Kitobni o'qish: «На краю вулкана. Сказки для взрослых, или Неадекватные мысли об адекватных событиях»
Сказка про соловья
Посвящается Сергею Соловьёву
Старинный парк уже оделся листвой, ещё не успевшей покрыться сизой городской пылью и заманивал свежим весенним ароматом всех окрестных перелётных и не перелётных птиц.
На ветках старой раскидистой липы, также молодящейся в эти ласковые дни, примостилась неприметная соловьиная пара то ли обсудить какие-то свои птичьи проблемы, то ли просто отдохнуть. Соловьиха сидела, нахохлившись, не обращая внимания на прихорашивающегося рядом соловья, и была похожа на сердитую квохшу. Казалось, ни тёплый майский вечер, ни вновь зазеленевший парк, играющий весёлой листвой, не радуют её.
Соловей пытался растормошить свою подружку лёгким пощипыванием в крыло, но она только фырчала в ответ, совсем как свернувшийся в клубок ёжик.
– Ну, что на тебя, право, нашло сегодня? Может быть, я что-то не так сделал? – размышлял Соловей вслух, поскольку ничего кроме фырканья не смог добиться от Соловьихи.
– Вот именно! – встрепенулась та. – Вот именно! Не так сделал! Конечно, не так! Вон, полюбуйся, даже бродяга Воробей увёл для своей Воробьихи скворечник со всеми удобствами из-под самого носа у скворцов!
– Но я же…
– А Щегол для Щеголихи импортный пух достал!
– Но…
– А у Малиновки муж в саду американского посольства работает!
– Так ведь…
– Даже Пеночка пенки со сливок снимает, а я? – всхлипнула Соловьиха.
– Дорогая, я ведь тоже для тебя стараюсь что-то сделать. Ты же знаешь…
– Стараешься, стараешься. Да что ты вообще в жизни сделал? – не унималась Соловьиха.
– Но ведь я же певец, – защищался Соловей.
– Кому нужно твоё пение, идиот? Да и поёшь-то ты хуже Ворона!
– Ну, знаешь!..
– Знаю, знаю, – распушила хвост Соловьиха. – Дура я была, что на твои уговоры согласилась. Вон Ворон давно в жёны зовет. У него и дупло свое есть, и даже часы золотые. Говорит, заморский раджа подарил.
– Часов у меня нет, но ведь пение мое всем приносит радость, – пытался объяснить Соловей. – Все люди и даже Ворон с удовольствием слушают мои песни. Радость – это такое состояние души, когда любое существо на земле превращается в истинного творца!
– Вот и живи со своей радостью, – Соловьиха вспорхнула с ветки и исчезла в сгущающейся над парком темноте.
Соловей некоторое время сидел, молча, не шевелясь, но вдруг поднял к заполнившим вечернее небо звёздам свою грациозную головку и над Сокольниками полились необычайно прекрасные трели соловьиного плача.
Внизу, под липами, тьма казалась гуще и там, на скамейке, прикрываясь этой темнотой, как плащом, сидел человек. У его ног белело множество окурков. Видимо, он расположился на этой лавочке довольно давно и, выкурив очередную сигарету, бросал окурок себе под ноги, не обращая внимания на стоящую неподалеку урну.
Однако необычайная соловьиная трель отвлекла его от собственных вязких, как болотная топь, дум и он, прислушиваясь, пытался высмотреть певца в тёмных кронах дремучих лип.

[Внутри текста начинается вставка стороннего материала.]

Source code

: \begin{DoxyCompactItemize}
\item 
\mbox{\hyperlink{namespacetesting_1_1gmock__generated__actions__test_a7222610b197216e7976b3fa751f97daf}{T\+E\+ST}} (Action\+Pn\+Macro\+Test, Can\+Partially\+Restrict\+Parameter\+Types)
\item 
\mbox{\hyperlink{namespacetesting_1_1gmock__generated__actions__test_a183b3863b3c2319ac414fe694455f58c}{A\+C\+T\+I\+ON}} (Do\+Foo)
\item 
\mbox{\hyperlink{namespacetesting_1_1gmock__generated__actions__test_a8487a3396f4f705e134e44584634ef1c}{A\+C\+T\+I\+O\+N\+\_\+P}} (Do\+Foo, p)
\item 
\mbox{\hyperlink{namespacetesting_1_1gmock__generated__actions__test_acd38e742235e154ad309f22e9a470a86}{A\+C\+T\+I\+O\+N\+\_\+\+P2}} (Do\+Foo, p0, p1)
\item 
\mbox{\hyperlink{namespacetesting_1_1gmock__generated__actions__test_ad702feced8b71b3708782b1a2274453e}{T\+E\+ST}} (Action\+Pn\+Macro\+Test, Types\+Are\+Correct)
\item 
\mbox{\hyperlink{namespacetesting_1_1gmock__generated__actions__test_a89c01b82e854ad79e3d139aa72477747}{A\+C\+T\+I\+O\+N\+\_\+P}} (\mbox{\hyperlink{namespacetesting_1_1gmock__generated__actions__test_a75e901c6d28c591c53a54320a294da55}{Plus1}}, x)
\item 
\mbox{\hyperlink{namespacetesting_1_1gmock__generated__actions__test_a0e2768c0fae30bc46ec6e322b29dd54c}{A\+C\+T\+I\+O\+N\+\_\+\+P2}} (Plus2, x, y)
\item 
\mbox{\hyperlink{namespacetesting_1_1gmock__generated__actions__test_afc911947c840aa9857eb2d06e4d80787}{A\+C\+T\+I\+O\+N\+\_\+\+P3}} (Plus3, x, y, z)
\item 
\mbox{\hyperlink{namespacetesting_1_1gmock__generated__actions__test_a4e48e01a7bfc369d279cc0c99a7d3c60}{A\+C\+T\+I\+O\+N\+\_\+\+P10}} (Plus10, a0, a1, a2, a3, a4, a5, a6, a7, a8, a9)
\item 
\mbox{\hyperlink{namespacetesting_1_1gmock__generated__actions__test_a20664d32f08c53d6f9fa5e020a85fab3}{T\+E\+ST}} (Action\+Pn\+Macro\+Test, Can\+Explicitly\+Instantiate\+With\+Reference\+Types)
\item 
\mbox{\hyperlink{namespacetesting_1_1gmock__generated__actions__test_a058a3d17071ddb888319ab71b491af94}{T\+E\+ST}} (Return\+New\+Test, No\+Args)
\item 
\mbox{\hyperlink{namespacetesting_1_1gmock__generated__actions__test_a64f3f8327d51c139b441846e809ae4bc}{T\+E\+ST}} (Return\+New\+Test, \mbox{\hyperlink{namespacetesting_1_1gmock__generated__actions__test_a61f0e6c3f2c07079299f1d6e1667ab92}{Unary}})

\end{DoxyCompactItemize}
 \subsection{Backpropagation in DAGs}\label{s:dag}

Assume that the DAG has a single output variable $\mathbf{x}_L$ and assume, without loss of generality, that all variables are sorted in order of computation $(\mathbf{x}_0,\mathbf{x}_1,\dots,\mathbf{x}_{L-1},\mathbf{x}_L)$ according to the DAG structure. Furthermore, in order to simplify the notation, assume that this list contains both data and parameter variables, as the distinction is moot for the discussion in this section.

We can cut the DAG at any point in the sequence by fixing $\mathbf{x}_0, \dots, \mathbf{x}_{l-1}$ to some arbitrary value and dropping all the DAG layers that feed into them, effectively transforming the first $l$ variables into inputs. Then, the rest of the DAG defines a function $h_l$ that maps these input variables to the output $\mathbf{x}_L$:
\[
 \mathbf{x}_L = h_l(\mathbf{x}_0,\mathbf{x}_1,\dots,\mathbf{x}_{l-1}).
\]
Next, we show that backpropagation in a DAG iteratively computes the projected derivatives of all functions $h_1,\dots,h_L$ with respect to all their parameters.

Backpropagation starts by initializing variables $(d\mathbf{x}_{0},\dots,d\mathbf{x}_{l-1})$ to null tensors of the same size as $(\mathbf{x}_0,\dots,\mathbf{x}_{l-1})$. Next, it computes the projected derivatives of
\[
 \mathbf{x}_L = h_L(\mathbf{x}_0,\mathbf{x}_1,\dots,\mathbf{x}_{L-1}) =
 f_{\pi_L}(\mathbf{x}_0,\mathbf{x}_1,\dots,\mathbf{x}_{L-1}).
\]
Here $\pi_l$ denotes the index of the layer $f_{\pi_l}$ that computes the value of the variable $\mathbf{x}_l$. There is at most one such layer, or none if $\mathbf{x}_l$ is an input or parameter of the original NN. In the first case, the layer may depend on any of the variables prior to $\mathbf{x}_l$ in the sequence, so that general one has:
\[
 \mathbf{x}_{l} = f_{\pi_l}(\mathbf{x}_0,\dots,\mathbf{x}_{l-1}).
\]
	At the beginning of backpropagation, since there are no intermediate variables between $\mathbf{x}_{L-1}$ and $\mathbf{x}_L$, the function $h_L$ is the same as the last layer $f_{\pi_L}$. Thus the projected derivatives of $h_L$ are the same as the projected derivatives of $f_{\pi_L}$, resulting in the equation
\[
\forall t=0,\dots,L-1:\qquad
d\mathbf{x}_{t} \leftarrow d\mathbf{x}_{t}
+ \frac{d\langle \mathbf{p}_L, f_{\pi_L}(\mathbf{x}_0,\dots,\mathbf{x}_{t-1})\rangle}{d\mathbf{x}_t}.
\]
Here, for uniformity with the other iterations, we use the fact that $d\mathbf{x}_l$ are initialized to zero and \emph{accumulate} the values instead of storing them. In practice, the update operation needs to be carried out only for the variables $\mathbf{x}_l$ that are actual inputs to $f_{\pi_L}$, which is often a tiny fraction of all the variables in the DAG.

– Ишь ты, что вытворяет, – еле слышно произнес человек, – можно подумать, в царстве Печали петь обучался. Только откуда ему знать про печаль? Такого знатного певца подруга не бросит, не то что… Эх, ладно, – досадно сплюнул человек, загасил башмаком очередной окурок и побрёл по вечерней аллее к дырке в заборе, за которым весело горели разноцветные окна домов, а вслед ему из темноты лились удивительные печальные трели о не нужной никому радости жизни.
Сказка про телефон
…сестре Галине
– Алё. А, это ты? Слушай, я с тобой хотела посоветоваться по одному очень важному делу, но это лучше потом, когда увидимся, а то по телефону, да еще и по сотовому, такие вещи не решают. Между прочим, я за сотовый телефон жуткую арендную плату вношу, так что если по телефону говорить, да ещё и по мобильнику, то только по делу. Кстати, о деле: я тебе давно хотела сказать, но это лучше потом. Ты мне потом позвони на работу по обычному телефону, и я тебе всё расскажу, а то по сотовому слишком дорогое удовольствие разговаривать даже по делу, пусть даже важному, пусть даже нужному. Тем более, что заехать ко мне на работу ты всегда можешь, когда я на работе работаю. Или лучше позвони по городскому, и мы обсудим, что там у нас на текущий момент накопилось. Нет, ты меня не перебивай, я тебе ещё не всё сказала. И вообще, перебивать не вежливо. Я в твои-то годы всё терпеливо выслушивала. Тем более, что я тебе по делу звоню. Кто? Ты звонишь? Это не важно. Важно другое: я с тобой сейчас разговариваю по мобильнику, между прочим, а знаешь какие деньги за абонентную плату дерут? Ужас! Тем более, что мне всё же ещё что-то кушать надо и на транспорт, и на мелочи всякие. А я ещё не слишком старая женщина и мне хочется себе иногда тряпочку какую-нибудь купить, а тут ещё и за мобильник плату вносить надо, так что вообще караул получается. Но я ведь ничего не говорю, я говорю, что по мобильнику лучше всего решать только важные вопросы. Или нет, важные вопросы не всегда важными бывают. Это ведь не неотложные дела, про которые действительно надо договариваться по сотовому. А по сотовому лучше всего договариваться на время, чтобы встретиться там-то и там-то и во столько-то, столько-то. Потому что если долго по мобильнику разговаривать, то можно на такую сумму наговорить. Ужас! Вот я и говорю. Да не ты, а я говорю про дела, что ты меня всё время перебиваешь, слова не даешь сказать?! И вообще, что такое срочное тебе хочется сообщить, чего я не знаю? И даже если не знаю, то я скоро приду на работу, а ты приезжай туда, и там поговорим, а то по мобильнику всякие там проблемы обсуждать – слишком дорогое удовольствие. Но я слушаю тебя, чего ты молчишь или вопрос сформулировать не можешь? Так ты лучше сначала подумай, что сказать хочешь, а то говорить соберёшься пока, так у меня уже все лимиты на разговоры закончатся, потому что по мобильнику говорить – это довольно дорого, разориться можно…
Сказка про чай
Сразу за нитяными вспышками прозрачного бабьего лета на город навалилась холодная ветреная непогодь, подкрашенная крапчатым дождливым небом с небольшими просветленными перерывами.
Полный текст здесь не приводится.